In drei Bereichen wenden moderne Unternehmen KI schwerpunktmäßig an: Bei der Prozessautomatisierung analysiert ein KI-System historische Daten, um wiederkehrende Merkmale eines Entscheidungsprozesses zu identifizieren und auf dieser Basis zukünftige Entscheidungen zu automatisieren. KI hilft so beispielsweise dabei, Anfragen direkt an den richtigen Sachbearbeiter weiterzuleiten. Assistierende KI nimmt Mitarbeitenden Aufgaben im Tagesgeschäft ab und sorgt so für Entlastung – so übernehmen KI-Systeme etwa in Rechenzentren die Analyse großer Mengen an Fehlerdaten und ermitteln deren Ursachen, die von verantwortlichen Mitarbeitenden anschließend nur noch „behandelt“ werden müssen. Im Rahmen von Automation Discovery liefert KI die Antworten auf die Frage, welche Prozesse sich automatisieren lassen. Ein Algorithmus nimmt alle an einer Aufgabe beteiligten Vorgänge unter die Lupe, analysiert die Abfolge und leistet so einen wichtigen Beitrag zur Workflow-Optimierung.

KI ist nicht gleich KI

Anhand der beschriebenen drei Anwendungsbereiche wird deutlich, dass sich KI in Unternehmen – die sogenannte Enterprise KI – sehr deutlich von verbraucherorientierten KI-Anwendungen unterscheidet. Diese arbeiten mit komplexen, oft intransparenten Algorithmen, die auf sehr große Datensätze von teilweise Hunderten von Millionen Nutzern trainiert werden. Nach diesem Prinzip funktionieren unter anderem Netflix und Amazon, wenn es um Film- oder Produktempfehlungen für Kunden geht. Netflix nutzt Künstliche Intelligenz sogar, um auf Basis von Informationen zu Nutzerverhalten und -vorlieben komplette Serien neu zu produzieren.

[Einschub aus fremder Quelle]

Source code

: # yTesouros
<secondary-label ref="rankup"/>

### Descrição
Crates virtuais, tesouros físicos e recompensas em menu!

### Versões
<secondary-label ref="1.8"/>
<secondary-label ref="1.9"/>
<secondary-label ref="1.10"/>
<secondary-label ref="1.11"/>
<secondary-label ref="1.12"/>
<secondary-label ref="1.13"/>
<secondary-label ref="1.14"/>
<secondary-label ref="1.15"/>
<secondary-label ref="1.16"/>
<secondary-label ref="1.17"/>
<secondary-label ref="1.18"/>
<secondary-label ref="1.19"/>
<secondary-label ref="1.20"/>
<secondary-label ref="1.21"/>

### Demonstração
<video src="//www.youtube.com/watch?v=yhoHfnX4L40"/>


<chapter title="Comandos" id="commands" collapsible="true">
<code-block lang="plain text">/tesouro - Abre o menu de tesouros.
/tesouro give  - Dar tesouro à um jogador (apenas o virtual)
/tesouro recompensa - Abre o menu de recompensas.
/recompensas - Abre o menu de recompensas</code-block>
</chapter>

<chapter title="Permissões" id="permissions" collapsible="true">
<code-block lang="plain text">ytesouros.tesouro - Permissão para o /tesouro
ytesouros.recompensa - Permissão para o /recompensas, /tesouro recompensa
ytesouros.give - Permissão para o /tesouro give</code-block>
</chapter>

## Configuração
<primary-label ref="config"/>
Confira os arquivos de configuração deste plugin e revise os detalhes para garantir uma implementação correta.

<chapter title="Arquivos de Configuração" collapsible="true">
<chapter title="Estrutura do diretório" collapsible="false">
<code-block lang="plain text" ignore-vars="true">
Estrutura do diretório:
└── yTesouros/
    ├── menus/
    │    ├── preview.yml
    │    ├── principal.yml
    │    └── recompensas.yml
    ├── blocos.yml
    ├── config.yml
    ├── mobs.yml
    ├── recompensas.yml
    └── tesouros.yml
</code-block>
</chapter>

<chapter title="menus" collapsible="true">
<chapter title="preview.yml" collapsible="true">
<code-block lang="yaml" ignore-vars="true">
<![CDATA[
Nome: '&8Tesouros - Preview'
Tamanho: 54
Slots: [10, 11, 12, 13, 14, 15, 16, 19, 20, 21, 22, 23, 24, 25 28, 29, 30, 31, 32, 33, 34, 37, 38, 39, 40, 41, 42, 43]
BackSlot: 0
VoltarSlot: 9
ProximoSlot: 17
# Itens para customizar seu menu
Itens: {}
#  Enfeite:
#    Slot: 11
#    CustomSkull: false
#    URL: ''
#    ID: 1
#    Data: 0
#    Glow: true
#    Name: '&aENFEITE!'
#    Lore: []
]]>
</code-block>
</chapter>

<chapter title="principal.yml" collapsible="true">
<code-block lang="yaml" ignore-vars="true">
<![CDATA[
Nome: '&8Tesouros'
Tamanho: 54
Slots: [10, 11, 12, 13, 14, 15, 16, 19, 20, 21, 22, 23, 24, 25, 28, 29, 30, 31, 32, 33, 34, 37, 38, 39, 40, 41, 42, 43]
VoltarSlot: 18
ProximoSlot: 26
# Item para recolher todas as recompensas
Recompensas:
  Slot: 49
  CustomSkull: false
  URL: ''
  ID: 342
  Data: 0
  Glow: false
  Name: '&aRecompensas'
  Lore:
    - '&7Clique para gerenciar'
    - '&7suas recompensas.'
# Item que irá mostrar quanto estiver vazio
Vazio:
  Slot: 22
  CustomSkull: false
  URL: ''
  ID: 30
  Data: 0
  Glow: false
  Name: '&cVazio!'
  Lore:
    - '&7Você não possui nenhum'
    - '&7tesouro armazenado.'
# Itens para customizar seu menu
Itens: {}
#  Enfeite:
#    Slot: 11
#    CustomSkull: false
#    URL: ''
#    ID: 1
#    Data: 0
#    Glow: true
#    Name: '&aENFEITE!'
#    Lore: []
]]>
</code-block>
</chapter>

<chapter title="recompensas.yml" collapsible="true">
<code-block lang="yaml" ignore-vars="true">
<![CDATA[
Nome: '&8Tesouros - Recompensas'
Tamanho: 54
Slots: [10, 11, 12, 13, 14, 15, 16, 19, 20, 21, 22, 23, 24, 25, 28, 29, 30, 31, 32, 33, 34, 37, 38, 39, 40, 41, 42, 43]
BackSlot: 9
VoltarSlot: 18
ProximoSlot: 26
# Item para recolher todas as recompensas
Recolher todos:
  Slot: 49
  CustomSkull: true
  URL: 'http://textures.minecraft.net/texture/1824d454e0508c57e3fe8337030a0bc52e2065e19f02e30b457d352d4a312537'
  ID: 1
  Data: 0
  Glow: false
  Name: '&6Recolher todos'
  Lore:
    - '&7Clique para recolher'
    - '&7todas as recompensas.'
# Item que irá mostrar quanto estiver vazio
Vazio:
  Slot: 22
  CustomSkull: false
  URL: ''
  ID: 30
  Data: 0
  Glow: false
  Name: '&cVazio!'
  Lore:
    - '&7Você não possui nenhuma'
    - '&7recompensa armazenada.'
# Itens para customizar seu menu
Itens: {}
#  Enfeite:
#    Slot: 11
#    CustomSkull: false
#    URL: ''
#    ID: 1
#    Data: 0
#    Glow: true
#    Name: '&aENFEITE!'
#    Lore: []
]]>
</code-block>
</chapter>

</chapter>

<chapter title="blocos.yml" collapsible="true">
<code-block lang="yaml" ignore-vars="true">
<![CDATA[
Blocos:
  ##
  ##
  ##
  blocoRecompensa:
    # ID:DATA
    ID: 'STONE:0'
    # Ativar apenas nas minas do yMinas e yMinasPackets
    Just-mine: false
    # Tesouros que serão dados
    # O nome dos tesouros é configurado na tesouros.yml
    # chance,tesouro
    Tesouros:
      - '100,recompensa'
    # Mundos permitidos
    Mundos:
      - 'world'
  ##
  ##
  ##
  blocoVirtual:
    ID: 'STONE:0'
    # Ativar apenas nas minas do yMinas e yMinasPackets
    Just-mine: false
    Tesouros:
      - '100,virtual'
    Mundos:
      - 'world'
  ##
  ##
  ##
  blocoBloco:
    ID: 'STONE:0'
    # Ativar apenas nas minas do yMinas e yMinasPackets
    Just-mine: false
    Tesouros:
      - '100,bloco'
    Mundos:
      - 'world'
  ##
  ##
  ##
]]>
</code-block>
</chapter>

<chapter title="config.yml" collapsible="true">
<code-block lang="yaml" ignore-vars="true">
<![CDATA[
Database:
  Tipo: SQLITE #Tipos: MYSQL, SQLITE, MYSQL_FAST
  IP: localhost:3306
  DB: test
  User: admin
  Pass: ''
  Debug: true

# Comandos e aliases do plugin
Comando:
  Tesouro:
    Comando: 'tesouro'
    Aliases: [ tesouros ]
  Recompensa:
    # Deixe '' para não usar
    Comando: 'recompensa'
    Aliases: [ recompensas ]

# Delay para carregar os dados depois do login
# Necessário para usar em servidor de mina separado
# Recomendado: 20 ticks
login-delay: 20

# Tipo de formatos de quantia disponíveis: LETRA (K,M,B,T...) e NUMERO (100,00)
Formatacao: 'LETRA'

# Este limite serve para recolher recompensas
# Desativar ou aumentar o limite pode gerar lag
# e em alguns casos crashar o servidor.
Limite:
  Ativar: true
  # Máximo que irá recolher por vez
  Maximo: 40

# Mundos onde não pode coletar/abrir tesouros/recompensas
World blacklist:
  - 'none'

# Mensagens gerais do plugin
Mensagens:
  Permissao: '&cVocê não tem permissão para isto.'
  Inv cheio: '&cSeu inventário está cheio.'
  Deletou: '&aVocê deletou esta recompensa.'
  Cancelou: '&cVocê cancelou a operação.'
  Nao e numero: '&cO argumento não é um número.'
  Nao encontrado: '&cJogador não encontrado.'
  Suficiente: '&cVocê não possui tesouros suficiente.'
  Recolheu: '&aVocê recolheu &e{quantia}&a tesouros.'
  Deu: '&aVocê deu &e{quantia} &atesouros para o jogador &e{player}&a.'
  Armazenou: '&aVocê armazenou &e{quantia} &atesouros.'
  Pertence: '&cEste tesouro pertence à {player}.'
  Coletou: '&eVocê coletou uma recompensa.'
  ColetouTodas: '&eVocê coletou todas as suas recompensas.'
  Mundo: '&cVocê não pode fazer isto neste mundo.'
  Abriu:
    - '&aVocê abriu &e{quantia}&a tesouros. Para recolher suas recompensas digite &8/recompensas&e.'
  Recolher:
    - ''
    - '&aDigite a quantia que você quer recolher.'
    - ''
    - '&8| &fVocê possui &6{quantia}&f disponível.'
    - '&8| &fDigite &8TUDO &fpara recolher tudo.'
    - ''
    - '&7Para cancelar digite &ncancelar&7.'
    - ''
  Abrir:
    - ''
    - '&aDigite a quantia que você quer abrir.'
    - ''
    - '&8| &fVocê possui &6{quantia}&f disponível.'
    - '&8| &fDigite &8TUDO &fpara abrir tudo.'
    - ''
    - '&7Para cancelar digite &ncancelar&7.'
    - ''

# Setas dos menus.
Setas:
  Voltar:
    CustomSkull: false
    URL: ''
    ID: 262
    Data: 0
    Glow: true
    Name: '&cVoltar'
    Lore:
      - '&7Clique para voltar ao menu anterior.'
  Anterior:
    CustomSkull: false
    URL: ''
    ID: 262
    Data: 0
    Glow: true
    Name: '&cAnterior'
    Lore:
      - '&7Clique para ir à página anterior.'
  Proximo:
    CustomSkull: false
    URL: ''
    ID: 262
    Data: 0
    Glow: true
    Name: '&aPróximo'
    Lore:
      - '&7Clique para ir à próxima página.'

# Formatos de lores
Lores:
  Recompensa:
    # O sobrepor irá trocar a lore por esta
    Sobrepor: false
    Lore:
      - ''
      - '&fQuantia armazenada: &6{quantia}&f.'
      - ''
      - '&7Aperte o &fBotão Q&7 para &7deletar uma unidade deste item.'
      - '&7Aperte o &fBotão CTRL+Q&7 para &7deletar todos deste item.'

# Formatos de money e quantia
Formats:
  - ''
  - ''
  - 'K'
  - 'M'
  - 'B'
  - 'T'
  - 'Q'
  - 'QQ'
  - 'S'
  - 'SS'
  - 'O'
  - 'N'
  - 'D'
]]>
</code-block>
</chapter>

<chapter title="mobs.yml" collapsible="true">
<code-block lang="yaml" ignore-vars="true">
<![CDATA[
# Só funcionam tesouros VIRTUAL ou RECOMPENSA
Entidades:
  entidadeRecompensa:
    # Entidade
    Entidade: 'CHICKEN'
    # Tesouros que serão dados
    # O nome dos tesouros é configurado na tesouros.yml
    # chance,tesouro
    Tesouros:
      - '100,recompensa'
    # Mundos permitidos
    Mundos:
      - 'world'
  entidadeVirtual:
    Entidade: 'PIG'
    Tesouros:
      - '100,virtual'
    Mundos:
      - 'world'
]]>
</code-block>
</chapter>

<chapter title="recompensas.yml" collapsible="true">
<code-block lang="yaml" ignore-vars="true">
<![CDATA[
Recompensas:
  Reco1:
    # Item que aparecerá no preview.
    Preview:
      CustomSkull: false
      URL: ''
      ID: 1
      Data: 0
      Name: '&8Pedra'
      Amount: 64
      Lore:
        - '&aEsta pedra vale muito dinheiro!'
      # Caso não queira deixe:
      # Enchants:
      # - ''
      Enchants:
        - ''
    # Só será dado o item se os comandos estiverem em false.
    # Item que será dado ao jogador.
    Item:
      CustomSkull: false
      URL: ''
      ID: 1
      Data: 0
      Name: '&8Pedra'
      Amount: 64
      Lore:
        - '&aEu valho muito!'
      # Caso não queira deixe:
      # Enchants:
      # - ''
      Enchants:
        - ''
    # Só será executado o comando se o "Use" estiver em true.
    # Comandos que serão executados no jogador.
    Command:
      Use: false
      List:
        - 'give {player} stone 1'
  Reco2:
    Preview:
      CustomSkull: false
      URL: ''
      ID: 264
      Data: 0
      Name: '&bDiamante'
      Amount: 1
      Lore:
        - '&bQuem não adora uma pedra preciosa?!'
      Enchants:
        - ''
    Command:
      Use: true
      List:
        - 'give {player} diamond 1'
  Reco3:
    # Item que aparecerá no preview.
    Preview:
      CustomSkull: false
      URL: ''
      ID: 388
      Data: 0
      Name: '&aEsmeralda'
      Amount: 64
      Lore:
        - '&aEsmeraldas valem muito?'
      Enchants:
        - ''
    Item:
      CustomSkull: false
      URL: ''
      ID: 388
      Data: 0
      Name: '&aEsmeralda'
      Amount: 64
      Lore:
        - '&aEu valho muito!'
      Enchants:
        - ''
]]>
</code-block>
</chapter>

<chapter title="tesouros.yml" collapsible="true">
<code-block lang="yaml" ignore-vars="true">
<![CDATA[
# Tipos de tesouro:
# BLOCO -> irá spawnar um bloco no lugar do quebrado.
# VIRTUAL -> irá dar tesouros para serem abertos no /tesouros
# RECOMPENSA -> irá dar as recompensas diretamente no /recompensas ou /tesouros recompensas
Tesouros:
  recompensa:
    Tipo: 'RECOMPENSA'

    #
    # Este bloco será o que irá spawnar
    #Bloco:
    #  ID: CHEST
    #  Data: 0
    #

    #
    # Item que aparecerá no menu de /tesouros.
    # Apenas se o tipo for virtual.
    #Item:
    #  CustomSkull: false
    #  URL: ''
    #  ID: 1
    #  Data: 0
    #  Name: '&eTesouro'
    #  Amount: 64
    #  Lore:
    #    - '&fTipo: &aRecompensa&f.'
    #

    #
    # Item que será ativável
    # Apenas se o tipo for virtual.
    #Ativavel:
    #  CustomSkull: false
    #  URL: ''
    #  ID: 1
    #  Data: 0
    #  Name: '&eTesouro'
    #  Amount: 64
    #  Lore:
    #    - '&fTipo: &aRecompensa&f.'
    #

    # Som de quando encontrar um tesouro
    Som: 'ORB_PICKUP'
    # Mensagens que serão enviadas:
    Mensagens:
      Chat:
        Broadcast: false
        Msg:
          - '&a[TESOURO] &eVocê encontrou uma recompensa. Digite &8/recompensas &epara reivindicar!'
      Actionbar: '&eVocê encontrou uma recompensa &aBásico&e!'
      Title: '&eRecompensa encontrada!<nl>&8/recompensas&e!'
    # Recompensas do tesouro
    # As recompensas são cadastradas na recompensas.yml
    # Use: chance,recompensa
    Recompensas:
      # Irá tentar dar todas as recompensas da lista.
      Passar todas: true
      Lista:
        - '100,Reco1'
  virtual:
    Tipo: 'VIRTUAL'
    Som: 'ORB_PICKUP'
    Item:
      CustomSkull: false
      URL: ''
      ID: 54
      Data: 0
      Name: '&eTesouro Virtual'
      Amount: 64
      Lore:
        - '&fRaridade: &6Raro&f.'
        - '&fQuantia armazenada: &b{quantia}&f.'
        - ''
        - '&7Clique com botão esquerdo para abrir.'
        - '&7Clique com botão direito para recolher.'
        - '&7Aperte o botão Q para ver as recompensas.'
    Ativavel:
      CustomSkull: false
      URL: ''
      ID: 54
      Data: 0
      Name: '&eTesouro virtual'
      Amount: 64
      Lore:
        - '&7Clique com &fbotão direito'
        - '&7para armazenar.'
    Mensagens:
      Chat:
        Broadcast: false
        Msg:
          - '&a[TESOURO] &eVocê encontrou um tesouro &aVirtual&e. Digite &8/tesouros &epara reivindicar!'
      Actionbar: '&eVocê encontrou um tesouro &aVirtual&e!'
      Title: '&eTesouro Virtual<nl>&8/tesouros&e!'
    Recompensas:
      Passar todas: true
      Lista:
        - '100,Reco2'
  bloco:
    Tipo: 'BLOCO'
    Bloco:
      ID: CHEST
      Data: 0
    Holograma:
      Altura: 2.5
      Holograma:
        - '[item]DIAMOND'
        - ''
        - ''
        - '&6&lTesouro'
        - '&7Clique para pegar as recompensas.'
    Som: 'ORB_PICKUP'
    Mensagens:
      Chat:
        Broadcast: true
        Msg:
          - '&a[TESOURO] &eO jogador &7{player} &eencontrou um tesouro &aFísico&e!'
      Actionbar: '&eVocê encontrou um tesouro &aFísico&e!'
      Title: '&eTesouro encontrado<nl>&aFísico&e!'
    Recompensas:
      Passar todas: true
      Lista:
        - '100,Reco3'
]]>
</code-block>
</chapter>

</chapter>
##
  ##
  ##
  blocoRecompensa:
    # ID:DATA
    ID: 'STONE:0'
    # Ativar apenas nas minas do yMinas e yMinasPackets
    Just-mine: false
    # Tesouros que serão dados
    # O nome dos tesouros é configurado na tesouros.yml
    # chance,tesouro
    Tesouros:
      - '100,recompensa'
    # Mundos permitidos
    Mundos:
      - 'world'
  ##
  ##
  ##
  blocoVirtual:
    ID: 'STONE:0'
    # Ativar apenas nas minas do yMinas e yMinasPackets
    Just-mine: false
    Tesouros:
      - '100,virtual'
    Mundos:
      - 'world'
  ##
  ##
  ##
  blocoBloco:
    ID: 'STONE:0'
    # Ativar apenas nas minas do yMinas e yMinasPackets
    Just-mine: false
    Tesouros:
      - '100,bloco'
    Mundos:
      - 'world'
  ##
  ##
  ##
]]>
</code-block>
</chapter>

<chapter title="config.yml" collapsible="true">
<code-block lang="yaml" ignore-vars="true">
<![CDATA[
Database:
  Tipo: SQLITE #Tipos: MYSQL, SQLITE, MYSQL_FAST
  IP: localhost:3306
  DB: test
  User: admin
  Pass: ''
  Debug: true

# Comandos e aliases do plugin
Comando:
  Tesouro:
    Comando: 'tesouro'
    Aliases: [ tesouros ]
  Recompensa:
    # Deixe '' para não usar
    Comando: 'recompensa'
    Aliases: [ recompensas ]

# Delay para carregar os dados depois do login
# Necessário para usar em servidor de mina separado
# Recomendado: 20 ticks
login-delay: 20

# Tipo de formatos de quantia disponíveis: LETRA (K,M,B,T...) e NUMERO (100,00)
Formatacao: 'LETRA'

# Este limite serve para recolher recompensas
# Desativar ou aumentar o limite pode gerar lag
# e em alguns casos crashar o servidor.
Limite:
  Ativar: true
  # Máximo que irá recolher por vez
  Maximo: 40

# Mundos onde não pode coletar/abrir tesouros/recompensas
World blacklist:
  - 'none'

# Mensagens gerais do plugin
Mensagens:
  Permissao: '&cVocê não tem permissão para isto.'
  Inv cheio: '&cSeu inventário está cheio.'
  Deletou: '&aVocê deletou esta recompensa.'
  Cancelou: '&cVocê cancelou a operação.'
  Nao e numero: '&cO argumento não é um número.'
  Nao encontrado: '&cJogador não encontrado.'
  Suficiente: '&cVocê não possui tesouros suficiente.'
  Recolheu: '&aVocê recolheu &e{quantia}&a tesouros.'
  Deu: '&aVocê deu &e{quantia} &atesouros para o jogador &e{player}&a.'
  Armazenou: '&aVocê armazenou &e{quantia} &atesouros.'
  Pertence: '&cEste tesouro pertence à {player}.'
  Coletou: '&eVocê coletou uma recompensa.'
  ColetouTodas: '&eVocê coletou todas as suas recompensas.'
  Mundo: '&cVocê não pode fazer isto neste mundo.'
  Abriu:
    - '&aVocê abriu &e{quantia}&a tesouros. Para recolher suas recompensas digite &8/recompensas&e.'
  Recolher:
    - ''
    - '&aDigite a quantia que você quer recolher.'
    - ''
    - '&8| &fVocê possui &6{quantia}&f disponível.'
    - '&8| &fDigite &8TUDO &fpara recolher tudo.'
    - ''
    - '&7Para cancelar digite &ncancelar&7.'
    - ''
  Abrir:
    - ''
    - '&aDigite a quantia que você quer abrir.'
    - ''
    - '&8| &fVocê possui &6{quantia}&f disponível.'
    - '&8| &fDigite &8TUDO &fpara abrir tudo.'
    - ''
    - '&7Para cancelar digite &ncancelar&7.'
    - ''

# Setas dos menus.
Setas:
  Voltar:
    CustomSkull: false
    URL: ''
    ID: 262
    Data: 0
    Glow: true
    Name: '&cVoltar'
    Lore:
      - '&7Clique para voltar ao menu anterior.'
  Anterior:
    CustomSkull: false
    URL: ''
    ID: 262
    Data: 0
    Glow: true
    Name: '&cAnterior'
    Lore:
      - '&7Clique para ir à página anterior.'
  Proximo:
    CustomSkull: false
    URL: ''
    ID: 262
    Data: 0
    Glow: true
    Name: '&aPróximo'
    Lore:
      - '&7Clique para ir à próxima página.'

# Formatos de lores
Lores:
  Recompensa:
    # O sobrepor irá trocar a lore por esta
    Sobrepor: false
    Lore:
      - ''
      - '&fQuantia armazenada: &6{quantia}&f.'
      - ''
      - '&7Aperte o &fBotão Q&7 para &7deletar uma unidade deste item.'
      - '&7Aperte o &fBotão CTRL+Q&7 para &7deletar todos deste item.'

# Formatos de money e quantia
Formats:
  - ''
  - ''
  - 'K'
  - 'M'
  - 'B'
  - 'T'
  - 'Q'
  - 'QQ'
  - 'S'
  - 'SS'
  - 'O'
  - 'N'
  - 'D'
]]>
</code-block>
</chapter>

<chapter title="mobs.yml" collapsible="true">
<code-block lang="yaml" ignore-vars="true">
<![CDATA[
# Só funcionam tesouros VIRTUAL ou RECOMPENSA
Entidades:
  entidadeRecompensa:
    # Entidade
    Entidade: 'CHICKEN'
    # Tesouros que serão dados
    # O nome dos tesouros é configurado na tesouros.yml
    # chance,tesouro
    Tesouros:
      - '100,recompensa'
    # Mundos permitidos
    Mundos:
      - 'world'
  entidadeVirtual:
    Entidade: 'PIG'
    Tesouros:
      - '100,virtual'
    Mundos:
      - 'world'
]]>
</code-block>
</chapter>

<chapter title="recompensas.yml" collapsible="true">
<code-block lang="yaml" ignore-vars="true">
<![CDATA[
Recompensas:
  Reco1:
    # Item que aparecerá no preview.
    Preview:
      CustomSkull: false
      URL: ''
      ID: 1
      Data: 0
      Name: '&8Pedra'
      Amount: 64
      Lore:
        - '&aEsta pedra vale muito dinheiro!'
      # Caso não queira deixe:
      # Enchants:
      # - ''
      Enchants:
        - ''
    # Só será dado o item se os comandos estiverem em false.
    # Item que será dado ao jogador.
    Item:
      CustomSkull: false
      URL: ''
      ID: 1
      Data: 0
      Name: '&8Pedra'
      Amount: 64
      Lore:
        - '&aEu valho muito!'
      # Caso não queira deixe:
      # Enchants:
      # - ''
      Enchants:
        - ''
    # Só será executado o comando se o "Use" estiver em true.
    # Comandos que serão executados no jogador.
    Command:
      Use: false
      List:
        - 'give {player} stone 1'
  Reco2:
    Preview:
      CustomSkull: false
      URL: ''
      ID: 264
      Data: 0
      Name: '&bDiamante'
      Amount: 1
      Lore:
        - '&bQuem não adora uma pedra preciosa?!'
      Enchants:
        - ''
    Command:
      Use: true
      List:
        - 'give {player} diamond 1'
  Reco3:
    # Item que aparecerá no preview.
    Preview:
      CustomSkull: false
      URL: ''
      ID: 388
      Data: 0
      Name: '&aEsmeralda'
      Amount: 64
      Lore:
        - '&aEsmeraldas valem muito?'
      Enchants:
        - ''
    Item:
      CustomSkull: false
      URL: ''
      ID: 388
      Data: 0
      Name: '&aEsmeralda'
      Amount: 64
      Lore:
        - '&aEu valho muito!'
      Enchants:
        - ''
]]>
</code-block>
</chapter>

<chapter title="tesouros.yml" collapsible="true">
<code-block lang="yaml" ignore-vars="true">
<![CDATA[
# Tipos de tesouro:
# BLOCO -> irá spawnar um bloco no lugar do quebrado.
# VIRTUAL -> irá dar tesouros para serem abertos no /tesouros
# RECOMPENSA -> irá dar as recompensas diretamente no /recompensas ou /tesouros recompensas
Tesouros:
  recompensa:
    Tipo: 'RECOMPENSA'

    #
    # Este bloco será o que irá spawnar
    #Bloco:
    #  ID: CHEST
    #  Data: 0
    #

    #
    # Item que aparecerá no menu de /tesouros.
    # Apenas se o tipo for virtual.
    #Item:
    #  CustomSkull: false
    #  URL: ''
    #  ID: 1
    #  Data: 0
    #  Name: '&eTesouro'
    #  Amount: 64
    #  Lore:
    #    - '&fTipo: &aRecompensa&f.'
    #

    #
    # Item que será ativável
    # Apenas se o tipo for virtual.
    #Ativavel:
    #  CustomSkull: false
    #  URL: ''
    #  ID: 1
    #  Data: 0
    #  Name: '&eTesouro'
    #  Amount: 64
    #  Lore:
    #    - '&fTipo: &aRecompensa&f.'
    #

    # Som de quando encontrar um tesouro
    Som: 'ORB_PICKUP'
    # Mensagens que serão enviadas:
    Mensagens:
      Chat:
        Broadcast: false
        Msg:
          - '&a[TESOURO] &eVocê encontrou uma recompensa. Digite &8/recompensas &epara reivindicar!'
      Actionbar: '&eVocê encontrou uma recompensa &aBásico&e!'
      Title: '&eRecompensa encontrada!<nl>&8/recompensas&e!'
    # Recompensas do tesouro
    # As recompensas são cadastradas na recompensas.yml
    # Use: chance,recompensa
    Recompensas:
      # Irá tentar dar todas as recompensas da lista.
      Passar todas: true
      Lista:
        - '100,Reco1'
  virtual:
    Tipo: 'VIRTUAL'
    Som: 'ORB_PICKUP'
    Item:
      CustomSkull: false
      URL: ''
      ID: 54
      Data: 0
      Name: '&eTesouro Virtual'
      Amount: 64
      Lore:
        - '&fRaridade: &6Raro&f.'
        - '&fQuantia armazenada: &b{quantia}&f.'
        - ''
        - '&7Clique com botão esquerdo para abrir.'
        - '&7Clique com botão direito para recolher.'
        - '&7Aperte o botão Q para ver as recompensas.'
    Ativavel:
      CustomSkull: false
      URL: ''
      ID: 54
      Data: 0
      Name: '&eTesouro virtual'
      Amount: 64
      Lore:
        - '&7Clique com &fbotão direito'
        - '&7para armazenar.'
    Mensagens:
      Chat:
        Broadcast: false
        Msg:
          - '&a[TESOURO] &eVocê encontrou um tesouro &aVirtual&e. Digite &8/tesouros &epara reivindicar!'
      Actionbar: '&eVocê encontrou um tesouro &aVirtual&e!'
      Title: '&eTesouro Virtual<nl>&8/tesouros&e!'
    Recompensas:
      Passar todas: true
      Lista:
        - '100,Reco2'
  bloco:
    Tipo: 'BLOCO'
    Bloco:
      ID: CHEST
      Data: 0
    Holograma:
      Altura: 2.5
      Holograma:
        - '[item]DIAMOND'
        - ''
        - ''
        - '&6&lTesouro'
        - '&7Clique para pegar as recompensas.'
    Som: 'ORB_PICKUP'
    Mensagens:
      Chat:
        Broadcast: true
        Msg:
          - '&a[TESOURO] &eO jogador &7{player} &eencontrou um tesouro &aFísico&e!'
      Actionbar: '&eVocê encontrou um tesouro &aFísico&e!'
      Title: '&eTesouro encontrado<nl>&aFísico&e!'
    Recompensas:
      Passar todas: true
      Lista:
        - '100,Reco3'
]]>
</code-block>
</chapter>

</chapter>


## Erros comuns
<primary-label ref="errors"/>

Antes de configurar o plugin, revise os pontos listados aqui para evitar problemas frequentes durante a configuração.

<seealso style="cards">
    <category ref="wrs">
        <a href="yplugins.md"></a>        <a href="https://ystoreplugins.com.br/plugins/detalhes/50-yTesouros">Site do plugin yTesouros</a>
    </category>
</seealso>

Im Fall von Enterprise KI dagegen geht es darum, sehr spezifische Probleme zu lösen, die meist nur ein einzelnes Unternehmen oder eine bestimmte Branche betreffen. Entsprechend stehen dann die Datensätze, mithilfe derer Algorithmen trainiert werden, in wesentlich eingeschränkterem Umfang zur Verfügung und Enterprise KI-Lösungen vor der Herausforderung, auf Basis dieser kleinen Datenmengen die Besonderheiten eines bestimmten Anwendungsfalls zu erkennen und zu verstehen. Sie müssen schnell und auf den Einzelfall zugeschnitten lernen, robust und interpretationssicher sein. Hinzu kommen oft strenge Anforderungen, wenn es um das Thema Datenschutz oder sensible Branchen geht, wie das Gesundheits- oder Finanzwesen. Enterprise KI-Algorithmen sollen außerdem auch möglichst transparent für diejenigen sein, die sie anwenden, damit sie die Entstehung von Entscheidungen und Prognosen nachvollziehen können.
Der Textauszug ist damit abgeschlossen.